June 4, 2007

“The Rules aren’t made to be broken”


In the prologue of LEMON CITY, her first novel, Elaine Meryl Brown tells the story of the founding by five Black men of the town of Lemon City in a valley in the Blue Ridge Mountains of Virginia. One of the founders brought down from the mountain 10 rules by which the residents of Lemon City were to govern themselves.

Like any good mystery, LEMON CITY begins with a corpse. The dead man is Harry Lee Thompson, husband of Faye Dunlap, younger daughter of Granddaddy and Nana Dunlap. Faye breaks the first Rule of Lemon City (NEVER MARRY AN OUTSIDER. IF YOU DO, THE BOLL WEEVIL WILL BITE YOU BACK) when she returns home from college with an outsider husband. She tries to persuade Nana to accept Harry. Nana remains her that “the rules aren’t made to be broken.” Faye’s actions in marrying and bringing home the outsider are the central incidents that drive the plot.

The present time of the story is Thanksgiving Day 1973. All six members of the Dunlap family are under house arrests, suspects in the death of Harry. The events leading up to Harry’s death are told in flashbacks mainly from Faye’s point of view. While the plot centers on Faye’s actions, the narrative voice is not solely hers. Each of the six family members, Nana, Granddaddy, sister Louise, brother Billy, and his wife Elvira, get to say their piece.

LEMON CITY is not a murder mystery in the true sense of the genre. Harry’s death is the hook Brown uses to keep the reader interested. He is the convenient villain that the reader can focus on and not hate Faye for her defiance of her grandparents and The Rules. Brown’s real purpose is to tell the story through the Dunlap family of how the citizens of Lemon City govern themselves by The Rules and, by the way, show a little Black American history and culture in a small, seemingly isolated Black American town in Appalachia in the 1970s.

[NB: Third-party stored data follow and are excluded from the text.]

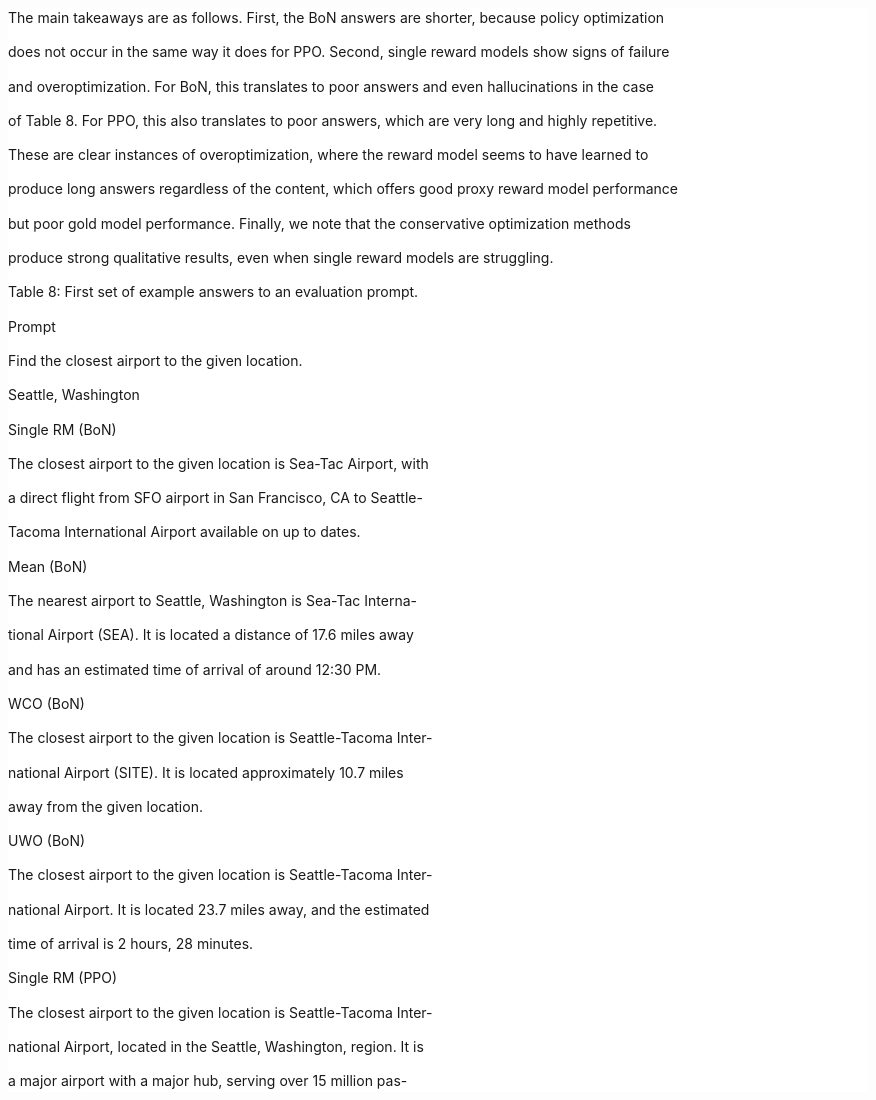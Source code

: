 The main takeaways are as follows. First, the BoN answers are shorter, because policy optimization

does not occur in the same way it does for PPO. Second, single reward models show signs of failure

and overoptimization. For BoN, this translates to poor answers and even hallucinations in the case

of Table 8. For PPO, this also translates to poor answers, which are very long and highly repetitive.

These are clear instances of overoptimization, where the reward model seems to have learned to

produce long answers regardless of the content, which offers good proxy reward model performance

but poor gold model performance. Finally, we note that the conservative optimization methods

produce strong qualitative results, even when single reward models are struggling.

Table 8: First set of example answers to an evaluation prompt.

Prompt

Find the closest airport to the given location.

Seattle, Washington

Single RM (BoN)

The closest airport to the given location is Sea-Tac Airport, with

a direct flight from SFO airport in San Francisco, CA to Seattle-

Tacoma International Airport available on up to dates.

Mean (BoN)

The nearest airport to Seattle, Washington is Sea-Tac Interna-

tional Airport (SEA). It is located a distance of 17.6 miles away

and has an estimated time of arrival of around 12:30 PM.

WCO (BoN)

The closest airport to the given location is Seattle-Tacoma Inter-

national Airport (SITE). It is located approximately 10.7 miles

away from the given location.

UWO (BoN)

The closest airport to the given location is Seattle-Tacoma Inter-

national Airport. It is located 23.7 miles away, and the estimated

time of arrival is 2 hours, 28 minutes.

Single RM (PPO)

The closest airport to the given location is Seattle-Tacoma Inter-

national Airport, located in the Seattle, Washington, region. It is

a major airport with a major hub, serving over 15 million pas-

Brown’s use of similes gives the novel the folkloric tone and flavor of southern Black speech. The picture of Harry as Nana sees him while he is alive so visually captures Harry that the reader cannot forget him. He reminds her “of a stick of beef jerky….” The narrator describing Harry in death sounds like a southern storyteller sitting on the porch telling about what happened in the town in 1973: Harry is “dead as a slug caught out in the sun after a heavy rain.” As for Lemon City, “…change was as foreign to Lemon City as a silkworm feasting on a Virginia suncured tobacco leaf….”

The beautiful descriptions of Lemon City convey the impression of a quiet little town isolated in a valley of the Blue Ridge Mountains barely if ever touched by scandal. However, the residents get their news from TV, radio, books and newspapers, and are as aware of current events, especially involving Black folks in the U. S., as any city dweller.

The comic relationship between Nana and her neighbor Old Miss Johnson, long time friends who have become bitter rivals in the annual tomato-growing contest at the Annual County Fair, lightens the mood and makes the novel fun to read. As in many a small town, events and historical time in Lemon City are marked by the County Fair.

Brown’s use of similes is both a strength and a weakness. They give the characters and place believability. Some of the similes are good, but used too often, many will be, and are, just plain bad. Annoying is Brown’s mannerism of giving the complete year, make, and model of cars each time she mentions the same car. Harry’s car is an “…eight-cylinder, two-door white Pontiac GTO….” Telling the reader this once is enough. Any further mention could just be the GTO or Pontiac.

Good storytellers are rare. Brown is one of the good ones, and she writes prose that is fun to read. I like that she uses Black culture of Appalachia as the setting because it shows we Black folks live in the mountains as well as the cities.